All these cases, including DeBardeleben, were decided before Hicks and accordingly do not reflect the Hicks analysis. Moreover, with the exception of the Illinois Appellate Court decision in People v. Carroll, the limited analysis of which I find unpersuasive and decline to follow, these cases deal with attempts to identify ownership of automobiles.1 They rest on the proposition that the expectation of privacy in an automobile is substantially reduced. That proposition is, by now, well established. See generally New York v. Class, 475 U.S. at 112-14, 106 S.Ct. at 965-66 (licensed motor vehicles subject to pervasive state regulation, and have range of physical characteristics--such as mobility and visibility--different from fixed dwellings; expectation of privacy therefore reduced); California v. Carney, 471 U.S. 386, 392, 105 S.Ct. 2066, 2069, 85 L.Ed.2d 406 (1985) ("pervasive schemes of regulation, which necessarily lead to reduced expectations of privacy, and the exigencies attendant to ready mobility justify searches without prior recourse to the authority of a magistrate....").


Special characteristics justify recognition of a lesser expectation of privacy in automobiles (and by extension, in automobile locks which are integral parts of the vehicles): their inherent mobility, their intended function (to transport rather than store things), their visibility on the public highway, and their regulable nature. See generally United States v. Chadwick, 433 U.S. at 12-13, 97 S.Ct. at 2484-85. More specifically "[a] car owner does not have a reasonable expectation of privacy in his identity as the owner of a particular car, as evidenced by state laws requiring the display of license plates and license plate and owner registrations." United States v. DeBardeleben, 740 F.2d at 444. Those characteristics are not present in the case of an immobile storage unit requiring no state licensing and registration or of a padlock obtained for the purpose of securing that unit.2


To be sure, the Supreme Court has treated some intrusions as so minimal as not to constitute a search at all. In United States v. Place, 462 U.S. 696, 103 S.Ct. 2637, 77 L.Ed.2d 110 (1983), as the majority notes, the Supreme Court upheld a canine sniff of the outside of luggage at an airport. But the Court in Place was careful to emphasize the narrow reach of its holding:


In these respects, the canine sniff is sui generis.

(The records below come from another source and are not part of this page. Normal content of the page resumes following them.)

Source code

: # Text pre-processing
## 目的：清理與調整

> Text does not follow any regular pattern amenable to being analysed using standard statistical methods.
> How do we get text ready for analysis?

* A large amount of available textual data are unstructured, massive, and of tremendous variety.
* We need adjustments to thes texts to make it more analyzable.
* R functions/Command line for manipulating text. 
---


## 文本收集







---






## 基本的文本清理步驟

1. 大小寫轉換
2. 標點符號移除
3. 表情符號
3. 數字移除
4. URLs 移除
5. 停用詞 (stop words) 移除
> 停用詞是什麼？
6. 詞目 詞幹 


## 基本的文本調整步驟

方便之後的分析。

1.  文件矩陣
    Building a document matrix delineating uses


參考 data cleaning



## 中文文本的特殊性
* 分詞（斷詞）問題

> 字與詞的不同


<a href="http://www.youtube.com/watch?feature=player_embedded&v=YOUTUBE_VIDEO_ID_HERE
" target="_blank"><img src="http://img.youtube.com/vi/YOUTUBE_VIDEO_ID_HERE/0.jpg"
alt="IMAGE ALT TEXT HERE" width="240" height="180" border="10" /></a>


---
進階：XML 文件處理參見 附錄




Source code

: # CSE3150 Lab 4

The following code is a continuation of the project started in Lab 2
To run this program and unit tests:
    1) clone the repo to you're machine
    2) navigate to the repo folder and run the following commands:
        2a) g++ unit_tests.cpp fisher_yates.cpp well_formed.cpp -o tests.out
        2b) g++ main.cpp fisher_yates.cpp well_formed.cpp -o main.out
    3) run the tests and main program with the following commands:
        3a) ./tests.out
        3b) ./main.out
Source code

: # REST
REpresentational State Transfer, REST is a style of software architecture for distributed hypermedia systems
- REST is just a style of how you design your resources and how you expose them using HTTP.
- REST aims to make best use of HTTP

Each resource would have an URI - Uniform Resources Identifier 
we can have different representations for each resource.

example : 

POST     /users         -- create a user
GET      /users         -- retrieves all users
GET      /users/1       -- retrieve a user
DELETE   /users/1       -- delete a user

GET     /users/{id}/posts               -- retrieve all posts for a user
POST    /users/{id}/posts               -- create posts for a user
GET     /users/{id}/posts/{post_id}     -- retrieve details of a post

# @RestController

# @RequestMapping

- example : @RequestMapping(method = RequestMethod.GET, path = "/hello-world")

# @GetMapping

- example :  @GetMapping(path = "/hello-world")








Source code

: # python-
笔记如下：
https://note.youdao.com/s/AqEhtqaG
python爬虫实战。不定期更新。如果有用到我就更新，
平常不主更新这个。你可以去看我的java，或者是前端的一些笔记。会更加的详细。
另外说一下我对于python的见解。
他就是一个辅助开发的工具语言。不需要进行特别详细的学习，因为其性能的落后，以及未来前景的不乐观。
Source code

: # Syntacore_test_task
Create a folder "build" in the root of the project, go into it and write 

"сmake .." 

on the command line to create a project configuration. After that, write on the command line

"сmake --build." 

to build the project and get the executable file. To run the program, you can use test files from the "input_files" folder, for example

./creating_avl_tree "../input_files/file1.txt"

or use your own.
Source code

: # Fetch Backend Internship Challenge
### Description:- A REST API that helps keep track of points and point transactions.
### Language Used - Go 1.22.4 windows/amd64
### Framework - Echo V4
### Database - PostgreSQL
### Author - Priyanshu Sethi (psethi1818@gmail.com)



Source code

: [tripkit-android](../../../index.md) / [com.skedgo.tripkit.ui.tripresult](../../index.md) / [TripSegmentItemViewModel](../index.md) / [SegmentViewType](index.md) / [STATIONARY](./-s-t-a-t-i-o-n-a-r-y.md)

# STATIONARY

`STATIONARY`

We are aware of no other investigative procedure that is so limited both in the manner in which the information is obtained and in the content of the information revealed by the procedure. Therefore, we conclude that the particular course of investigation that the agents intended to pursue here--exposure of respondent's luggage, which was located in a public place, to a trained canine--did not constitute a 'search....'


Id. at 707, 103 S.Ct. at 2644-45.


In Hicks, the Court distinguished the type of procedure involved in Place from impermissible conduct by noting that the canine sniff was "minimally intrusive and operational necessities render[ed] it the only practicable means of detecting certain types of crime." 480 U.S. at 327, 107 S.Ct. at 1154. The investigative procedure here is not minimally intrusive and there is no special operational necessity to justify it.3


Moreover, the canine snout in Place was not used to penetrate the interior of the luggage and insinuate itself among the articles within that were otherwise shielded from observation. In short, the deployment of the dog's nose along the unconcealed exterior of the luggage in Place and the use of the keys here to penetrate and manipulate the interior of the lock are substantially different physical acts which can hardly be classified as part of the same genus of investigative activity.4


Even assuming, however, that the investigative procedure may have been, as the majority suggests, minimally intrusive, that characterization does not alter the fact that the procedure involved a penetration and manipulation of the concealed portions of an effect which the owner had taken all necessary steps to shield from public observation. Under the teaching of Hicks, it was a search within the meaning of the Fourth Amendment.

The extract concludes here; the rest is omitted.